■ **Dataset**
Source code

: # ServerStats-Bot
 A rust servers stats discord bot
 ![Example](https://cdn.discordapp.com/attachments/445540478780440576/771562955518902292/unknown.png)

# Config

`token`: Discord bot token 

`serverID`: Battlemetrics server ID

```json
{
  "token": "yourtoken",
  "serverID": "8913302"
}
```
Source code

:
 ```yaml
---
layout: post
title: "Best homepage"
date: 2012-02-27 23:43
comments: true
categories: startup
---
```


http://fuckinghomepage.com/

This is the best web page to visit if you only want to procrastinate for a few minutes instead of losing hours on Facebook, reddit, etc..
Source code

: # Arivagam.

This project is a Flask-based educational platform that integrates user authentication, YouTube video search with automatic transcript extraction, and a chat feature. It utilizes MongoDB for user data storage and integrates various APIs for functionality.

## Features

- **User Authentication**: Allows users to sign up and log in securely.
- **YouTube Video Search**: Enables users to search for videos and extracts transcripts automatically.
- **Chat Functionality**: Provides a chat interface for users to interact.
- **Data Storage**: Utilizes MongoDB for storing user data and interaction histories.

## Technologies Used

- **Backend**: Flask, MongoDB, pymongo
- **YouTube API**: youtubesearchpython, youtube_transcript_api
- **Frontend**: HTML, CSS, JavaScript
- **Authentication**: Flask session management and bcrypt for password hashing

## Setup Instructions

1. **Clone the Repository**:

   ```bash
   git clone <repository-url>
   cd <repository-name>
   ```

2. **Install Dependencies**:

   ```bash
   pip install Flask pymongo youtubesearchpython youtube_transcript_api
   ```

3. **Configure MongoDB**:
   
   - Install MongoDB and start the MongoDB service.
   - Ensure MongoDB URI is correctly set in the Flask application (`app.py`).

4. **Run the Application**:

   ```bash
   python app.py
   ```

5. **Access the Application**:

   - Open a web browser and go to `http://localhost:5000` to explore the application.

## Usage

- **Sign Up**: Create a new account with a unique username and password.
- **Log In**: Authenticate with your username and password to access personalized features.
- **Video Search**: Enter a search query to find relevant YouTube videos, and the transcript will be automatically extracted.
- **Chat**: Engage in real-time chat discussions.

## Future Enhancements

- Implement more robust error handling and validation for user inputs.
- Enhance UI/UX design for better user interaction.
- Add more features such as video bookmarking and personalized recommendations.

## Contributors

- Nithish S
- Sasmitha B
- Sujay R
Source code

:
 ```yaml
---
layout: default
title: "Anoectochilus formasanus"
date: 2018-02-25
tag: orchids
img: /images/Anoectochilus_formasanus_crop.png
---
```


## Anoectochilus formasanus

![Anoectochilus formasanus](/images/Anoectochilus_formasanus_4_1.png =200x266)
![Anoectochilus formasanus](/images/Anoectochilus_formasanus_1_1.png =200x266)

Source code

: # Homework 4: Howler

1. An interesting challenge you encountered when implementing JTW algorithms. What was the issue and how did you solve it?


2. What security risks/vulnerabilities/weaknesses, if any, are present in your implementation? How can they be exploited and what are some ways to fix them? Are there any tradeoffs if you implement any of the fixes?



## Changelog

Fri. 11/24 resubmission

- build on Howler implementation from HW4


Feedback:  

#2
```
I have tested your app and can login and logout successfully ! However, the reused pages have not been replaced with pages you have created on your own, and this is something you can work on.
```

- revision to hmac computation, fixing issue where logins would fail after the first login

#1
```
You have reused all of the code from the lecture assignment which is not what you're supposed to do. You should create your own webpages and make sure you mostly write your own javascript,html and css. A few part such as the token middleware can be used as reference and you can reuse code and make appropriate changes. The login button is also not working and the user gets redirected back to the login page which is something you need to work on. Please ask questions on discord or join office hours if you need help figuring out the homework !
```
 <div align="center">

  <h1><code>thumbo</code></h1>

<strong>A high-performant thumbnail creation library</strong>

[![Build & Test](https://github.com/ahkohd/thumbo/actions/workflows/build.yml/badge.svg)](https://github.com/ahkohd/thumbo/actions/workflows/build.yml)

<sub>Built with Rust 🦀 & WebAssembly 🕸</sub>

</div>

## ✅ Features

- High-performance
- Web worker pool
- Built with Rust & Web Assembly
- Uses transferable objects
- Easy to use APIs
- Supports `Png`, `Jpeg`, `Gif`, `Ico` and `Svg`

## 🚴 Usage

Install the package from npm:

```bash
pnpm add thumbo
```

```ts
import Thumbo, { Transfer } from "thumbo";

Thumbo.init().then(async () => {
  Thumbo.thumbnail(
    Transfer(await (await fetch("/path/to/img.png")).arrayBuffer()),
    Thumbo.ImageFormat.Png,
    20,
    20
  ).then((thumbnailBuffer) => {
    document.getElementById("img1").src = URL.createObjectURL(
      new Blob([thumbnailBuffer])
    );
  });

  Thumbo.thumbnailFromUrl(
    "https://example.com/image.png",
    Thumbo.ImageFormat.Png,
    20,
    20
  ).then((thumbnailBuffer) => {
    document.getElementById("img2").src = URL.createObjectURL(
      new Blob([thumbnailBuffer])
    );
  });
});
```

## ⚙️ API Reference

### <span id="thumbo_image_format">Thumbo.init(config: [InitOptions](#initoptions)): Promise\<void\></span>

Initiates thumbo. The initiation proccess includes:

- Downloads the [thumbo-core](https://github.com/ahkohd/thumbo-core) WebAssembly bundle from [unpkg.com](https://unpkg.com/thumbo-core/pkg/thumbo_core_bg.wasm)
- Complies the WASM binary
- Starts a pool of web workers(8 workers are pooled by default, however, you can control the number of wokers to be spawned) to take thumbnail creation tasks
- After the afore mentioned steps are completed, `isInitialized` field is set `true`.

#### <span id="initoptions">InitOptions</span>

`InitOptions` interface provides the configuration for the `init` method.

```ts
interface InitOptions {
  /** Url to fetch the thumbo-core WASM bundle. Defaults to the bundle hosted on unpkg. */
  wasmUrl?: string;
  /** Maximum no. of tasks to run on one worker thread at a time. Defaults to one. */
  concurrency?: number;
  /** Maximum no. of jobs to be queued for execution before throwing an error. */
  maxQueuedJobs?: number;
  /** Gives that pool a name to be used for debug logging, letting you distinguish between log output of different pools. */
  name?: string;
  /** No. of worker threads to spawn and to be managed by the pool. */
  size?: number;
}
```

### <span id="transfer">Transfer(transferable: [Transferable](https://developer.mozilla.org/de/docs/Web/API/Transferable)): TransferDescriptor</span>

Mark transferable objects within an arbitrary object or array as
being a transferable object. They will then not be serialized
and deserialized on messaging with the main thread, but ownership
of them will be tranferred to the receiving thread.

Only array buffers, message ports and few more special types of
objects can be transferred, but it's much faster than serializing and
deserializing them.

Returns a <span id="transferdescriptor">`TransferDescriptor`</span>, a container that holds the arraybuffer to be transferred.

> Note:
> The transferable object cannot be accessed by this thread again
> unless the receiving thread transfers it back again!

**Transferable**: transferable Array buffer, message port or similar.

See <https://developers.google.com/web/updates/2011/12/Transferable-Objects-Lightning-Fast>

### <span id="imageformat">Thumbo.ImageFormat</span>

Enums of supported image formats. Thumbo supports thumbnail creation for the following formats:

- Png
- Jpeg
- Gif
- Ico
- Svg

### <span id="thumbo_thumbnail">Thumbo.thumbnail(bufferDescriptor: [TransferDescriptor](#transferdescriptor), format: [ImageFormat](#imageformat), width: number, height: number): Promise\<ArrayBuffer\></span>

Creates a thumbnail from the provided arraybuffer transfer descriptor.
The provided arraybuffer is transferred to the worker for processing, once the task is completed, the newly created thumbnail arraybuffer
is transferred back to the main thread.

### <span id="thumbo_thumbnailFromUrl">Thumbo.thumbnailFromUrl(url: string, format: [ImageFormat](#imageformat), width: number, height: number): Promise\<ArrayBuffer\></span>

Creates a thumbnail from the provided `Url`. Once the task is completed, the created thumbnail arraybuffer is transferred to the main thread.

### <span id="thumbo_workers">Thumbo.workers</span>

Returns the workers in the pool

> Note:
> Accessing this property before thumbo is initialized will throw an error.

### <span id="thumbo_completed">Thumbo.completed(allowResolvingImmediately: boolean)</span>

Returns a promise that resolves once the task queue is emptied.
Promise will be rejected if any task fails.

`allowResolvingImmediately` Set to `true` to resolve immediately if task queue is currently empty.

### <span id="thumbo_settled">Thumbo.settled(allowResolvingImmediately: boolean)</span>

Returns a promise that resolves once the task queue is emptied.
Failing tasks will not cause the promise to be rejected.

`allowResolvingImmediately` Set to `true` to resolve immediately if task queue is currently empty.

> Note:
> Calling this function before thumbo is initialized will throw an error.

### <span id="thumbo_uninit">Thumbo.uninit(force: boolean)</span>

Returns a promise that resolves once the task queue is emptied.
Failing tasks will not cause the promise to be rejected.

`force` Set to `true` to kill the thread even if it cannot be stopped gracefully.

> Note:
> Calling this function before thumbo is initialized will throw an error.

■ **What is required**
In the preceding material, find each line holding the word "them" and copy it out.

■ **Solution**
2. What security risks/vulnerabilities/weaknesses, if any, are present in your implementation? How can they be exploited and what are some ways to fix them? Are there any tradeoffs if you implement any of the fixes?
of them will be tranferred to the receiving thread.
deserializing them.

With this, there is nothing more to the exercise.